Avant chaque départ en mission, je passais un peu de temps à me remémorer les paramètres du vol, mais je prenais systématiquement 20 minutes pour réviser le détail des procédures de sauvetage ! “
– Le fait que nos JAGUAR ont deux réacteurs a eu sur nous le même effet tranquillisant que l’excellence de la structure Search And Rescue mise en place par la coalition. Lorsque certains d’entre nous sont rentrés avec un moteur hors service, nous avons vraiment compris, si besoin était, que le JAGUAR nous apportait un ” plus “. Au début des opérations, nous avons eu quelques problèmes de routine : pannes hydrauliques, extinctions de réacteurs intempestives, et autres pépins auxquels nos mécanos ont su faire face rapidement et sans problèmes. Il faut dire que tous, nous connaissons le JAGUAR sur le bout des doigts et que nos déploiements réguliers en Afrique depuis des années, nous ont montré que c’est un appareil rustique qui s’accommode bien des conditions d’utilisation dans un environnement difficile… J’ai vu des JAGUAR avaler quantité de sable sans même que le réacteur ne tousse, par exemple. “
– La comparaison entre le support logistique nécessaire au JAGUAR et celui dont le TORNADO avait besoin par exemple, était significatif et nous amusait. Pour chaque JAGUAR, nos mécanos avaient emporté une palette avec un réacteur de rechange et quelques caisses à outils.
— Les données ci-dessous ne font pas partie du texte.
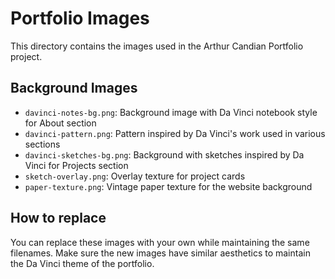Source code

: # Portfolio Images

This directory contains the images used in the Arthur Candian Portfolio project.

## Background Images

- `davinci-notes-bg.png`: Background image with Da Vinci notebook style for About section
- `davinci-pattern.png`: Pattern inspired by Da Vinci's work used in various sections
- `davinci-sketches-bg.png`: Background with sketches inspired by Da Vinci for Projects section
- `sketch-overlay.png`: Overlay texture for project cards
- `paper-texture.png`: Vintage paper texture for the website background

## How to replace

You can replace these images with your own while maintaining the same filenames. Make sure the new images have similar aesthetics to maintain the Da Vinci theme of the portfolio.
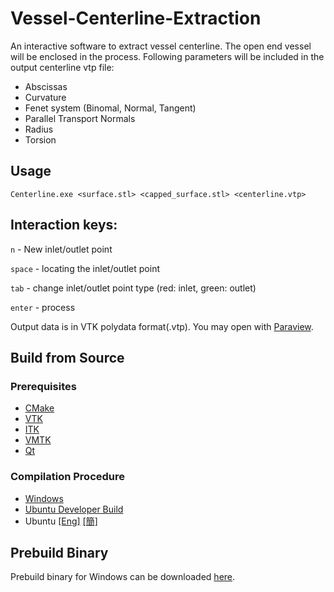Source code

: # Vessel-Centerline-Extraction
An interactive software to extract vessel centerline. The open end vessel will be enclosed in the process. Following parameters will be included in the output centerline vtp file:

- Abscissas
- Curvature
- Fenet system (Binomal, Normal, Tangent)
- Parallel Transport Normals
- Radius
- Torsion

## Usage
`Centerline.exe <surface.stl> <capped_surface.stl> <centerline.vtp>`

## Interaction keys:
`n` - New inlet/outlet point

`space` - locating the inlet/outlet point

`tab` - change inlet/outlet point type (red: inlet, green: outlet)

`enter` - process

Output data is in VTK polydata format(.vtp). You may open with [Paraview](https://www.paraview.org/).

## Build from Source
### Prerequisites
- [CMake](https://cmake.org/)
- [VTK](https://github.com/Kitware/VTK.git)
- [ITK](https://github.com/InsightSoftwareConsortium/ITK.git)
- [VMTK](https://github.com/vmtk/vmtk)
- [Qt](https://www.qt.io/)

### Compilation Procedure
- [Windows](./doc/build-en.md)
- [Ubuntu Developer Build](./doc/build-en.md)
- Ubuntu [\[Eng\]](./doc/build-ubuntu-en.md) [\[簡\]](https://github.com/jackyko1991/Vessel-Centerline-Extraction/issues/2)

## Prebuild Binary
Prebuild binary for Windows can be downloaded [here](https://github.com/jackyko1991/Vessel-Centerline-Extraction/releases/download/1.0.0beta/win.zip).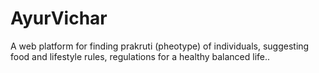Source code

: # AyurVichar
A web platform for finding prakruti (pheotype) of individuals, suggesting food and lifestyle rules, regulations for a healthy balanced life.. 
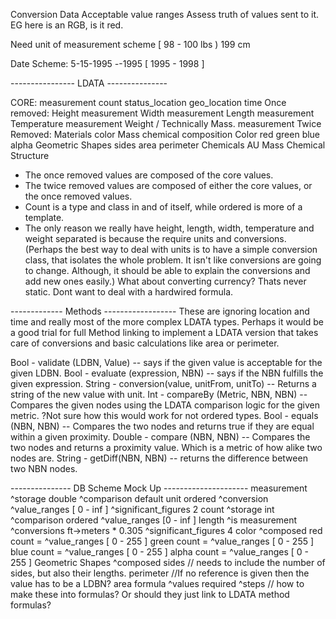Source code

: Conversion Data
Acceptable value ranges
Assess truth of values sent to it. EG here is an RGB, is it red.

Need unit of measurement scheme
[ 98 - 100 lbs )
199 cm

Date Scheme:
5-15-1995
*-*-1995
[ 1995 - 1998 ]

---------------- LDATA ---------------

CORE:
  measurement
  count
  status_location
  geo_location
  time
Once removed:
  Height
    measurement
  Width
    measurement
  Length
    measurement
  Temperature
    measurement
  Weight / Technically Mass.
    measurement
Twice Removed:
  Materials
    color
    Mass
    chemical composition
  Color
    red
    green
    blue
    alpha
  Geometric Shapes
    sides
    area
    perimeter
  Chemicals
    AU
    Mass
    Chemical Structure


* The once removed values are composed of the core values.
* The twice removed values are composed of either the core values, or the once removed values.
* Count is a type and class in and of itself, while ordered is more of a template.
* The only reason we really have height, length, width, temperature and weight separated is because the require units and conversions. (Perhaps the best way to deal with units is to have a simple conversion class, that isolates the whole problem. It isn't like conversions are going to change. Although, it should be able to explain the conversions and add new ones easily.) What about converting currency? Thats never static. Dont want to deal with a hardwired formula.


------------- Methods ------------------
These are ignoring location and time and really most of the more complex LDATA types. Perhaps it would be a good trial for full Method linking to implement a LDATA version that takes care of conversions and basic calculations like area or perimeter.

Bool - validate (LDBN, Value) -- says if the given value is acceptable for the given LDBN.
Bool - evaluate (expression, NBN) -- says if the NBN fulfills the given expression.
String - conversion(value, unitFrom, unitTo) -- Returns a string of the new value with unit.
Int - compareBy (Metric, NBN, NBN) -- Compares the given nodes using the LDATA comparison logic for the given metric. ?Not sure how this would work for not ordered types.
Bool - equals (NBN, NBN) -- Compares the two nodes and returns true if they are equal within a given proximity.
Double - compare (NBN, NBN) -- Compares the two nodes and returns a proximity value. Which is a metric of how alike two nodes are.
String - getDiff(NBN, NBN) -- returns the difference between two NBN nodes.

--------------- DB Scheme Mock Up ---------------------
measurement
  ^storage
    double
  ^comparison
    default unit
    ordered
  ^conversion
  ^value_ranges
    [ 0 - inf ]
  ^significant_figures
    2
count
  ^storage
    int
  ^comparison
    ordered
  ^value_ranges
    [0 - inf ]
length
  ^is
    measurement
  ^conversions
    ft->meters
      * 0.305
  ^significant_figures
    4
color
  ^composed
    red
      count = ^value_ranges [ 0 - 255 ]
    green
      count = ^value_ranges [ 0 - 255 ]
    blue
      count = ^value_ranges [ 0 - 255 ]
    alpha
      count = ^value_ranges [ 0 - 255 ]
Geometric Shapes
  ^composed
    sides // needs to include the number of sides, but also their lengths.
    perimeter //If no reference is given then the value has to be a LDBN?
    area
formula
  ^values required
  ^steps // how to make these into formulas? Or should they just link to LDATA method formulas?
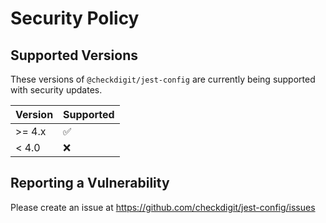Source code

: # Security Policy

## Supported Versions

These versions of `@checkdigit/jest-config` are currently being supported with security updates.

| Version | Supported          |
| ------- | ------------------ |
| \>= 4.x | :white_check_mark: |
| \< 4.0  | :x:                |

## Reporting a Vulnerability

Please create an issue at https://github.com/checkdigit/jest-config/issues
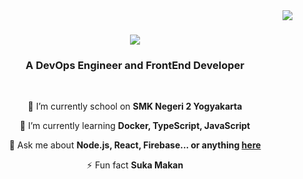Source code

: <img align="right" src="https://visitor-badge.laobi.icu/badge?page_id=salesp07.salesp07" />

<h1 align="center">
    <img src="https://readme-typing-svg.herokuapp.com/?font=Righteous&size=35&center=true&vCenter=true&width=500&height=70&duration=4000&lines=Hi+There!+👋;+I'm+Muhammad+Rafli!;" />
</h1>

<h3 align="center">A DevOps Engineer and FrontEnd Developer</h3>

<br/>

<div align="center">
 
 🔭 I’m currently school on **SMK Negeri 2 Yogyakarta**
 
 🌱 I’m currently learning **Docker, TypeScript, JavaScript**

💬 Ask me about **Node.js, React, Firebase... or anything [here](https://github.com/rufflekies/)**

⚡ Fun fact **Suka Makan**

 </div>
 
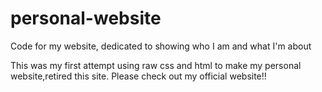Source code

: # personal-website
Code for my website, dedicated to showing who I am and what I'm about



This was my first attempt using raw css and html to make my personal website,retired this site. Please check out my official website!!

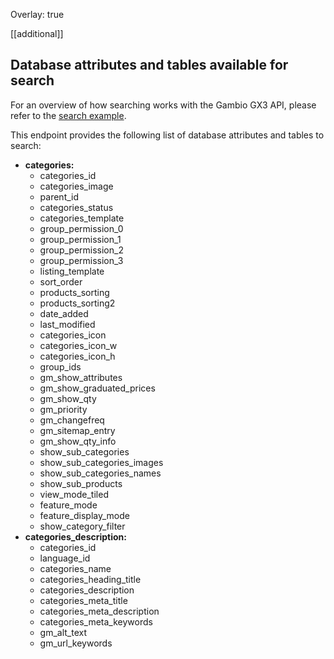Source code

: Overlay: true

[[additional]]

## Database attributes and tables available for search

For an overview of how searching works with the Gambio GX3 API, please refer to the [search example](/gambio-gx3-api/guides/search-example).

This endpoint provides the following list of database attributes and tables to search:

- **categories:**
	- categories_id
	- categories_image
	- parent_id
	- categories_status
	- categories_template
	- group_permission_0
	- group_permission_1
	- group_permission_2
	- group_permission_3
	- listing_template
	- sort_order
	- products_sorting
	- products_sorting2
	- date_added
	- last_modified
	- categories_icon
	- categories_icon_w
	- categories_icon_h
	- group_ids
	- gm_show_attributes
	- gm_show_graduated_prices
	- gm_show_qty
	- gm_priority
	- gm_changefreq
	- gm_sitemap_entry
	- gm_show_qty_info
	- show_sub_categories
	- show_sub_categories_images
	- show_sub_categories_names
	- show_sub_products
	- view_mode_tiled
	- feature_mode
	- feature_display_mode
	- show_category_filter
- **categories_description:**
	- categories_id
	- language_id
	- categories_name
	- categories_heading_title
	- categories_description
	- categories_meta_title
	- categories_meta_description
	- categories_meta_keywords
	- gm_alt_text
	- gm_url_keywords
Pour chaque TORNADO, la RAF avait acheminé par avion plusieurs tonnes de matériel, sans compter les rechanges pour son électronique extrêmement complexe. D’ailleurs, les Britanniques ont affirmé qu’ils préféraient le JAGUAR au TORNADO, tant pour des raisons de fiabilité technique, que d’utilisation au combat. Et pourtant, leurs JAGUAR sont plus sophistiqués que les nôtres. “
– Je n’ai jamais vu de chasseurs ennemis dans un ciel totalement contrôlé par la coalition, mais un jour, à la fin d’une mission, en vol près de la frontière avec l’Iran, dans cette direction, j’ai vu deux points noirs qui se dirigeaient vers nous. Je ne pouvais pas encore distinguer s’ils étaient amis ou ennemis mais j’ai senti mes cheveux se dresser sous mon casque, tant j’avais la frousse ; je faisais alors une cible très facile. A moyenne ou haute altitude, le JAGUAR n’est vraiment pas en bonne position. C’est même le domaine de vol où il est le plus mauvais ! – A basse ou très basse altitude, il peut toujours s’en tirer en mettant la gomme et en se faufilant contre le relief pour dissuader son adversaire, mais en plein ciel, c’est une autre histoire… Bref, ces deux points noirs ont finalement changé de cap sans s’occuper de moi. Je crois qu’ils étaient américains, mais je n’en suis pas sûr. “
– Il est exact que des MIRAGE F1-CR nous ont accompagné parce qu’ils sont équipés avec ce que nous n’avons pas, un système de navigation quasiment autonome, mais ce ne fut jamais systématique. Comme on le sait, les ” CR ” furent interdits de vol par les Américains au début du conflit, parce qu’ils risquaient d’être confondus avec des F-1 Irakiens. J’ai presque envie de dire que ce sont plutôt les JAGUAR qui accompagnaient ensuite les MIRAGE, car nos alliés tenaient à tout prix que ce dernier opère en duo avec un autre avion, MIRAGE 2000 ou JAGUAR afin d’éviter toute ” bavure “. A l’époque des missiles, ça peut aller très vite ! Nous étions en outre équipés avec des GPS et nous pouvions parfaitement nous dispenser des centrales à inertie des MIRAGE.
Seul au-dessus du désert
Le Capitaine Bonnafoux est affecté à la 7ème Escadre de Chasse, à St Dizier. Il était encore lieutenant lors de la guerre du Golfe, où il a vécu une aventure qui aurait pu tourner au drame, à bord du JAGUAR A104. Ce témoignage ne laisse aucune équivoque sur les dangers et les difficultés auxquels furent confrontés les pilotes français sur ce théâtre d’opérations.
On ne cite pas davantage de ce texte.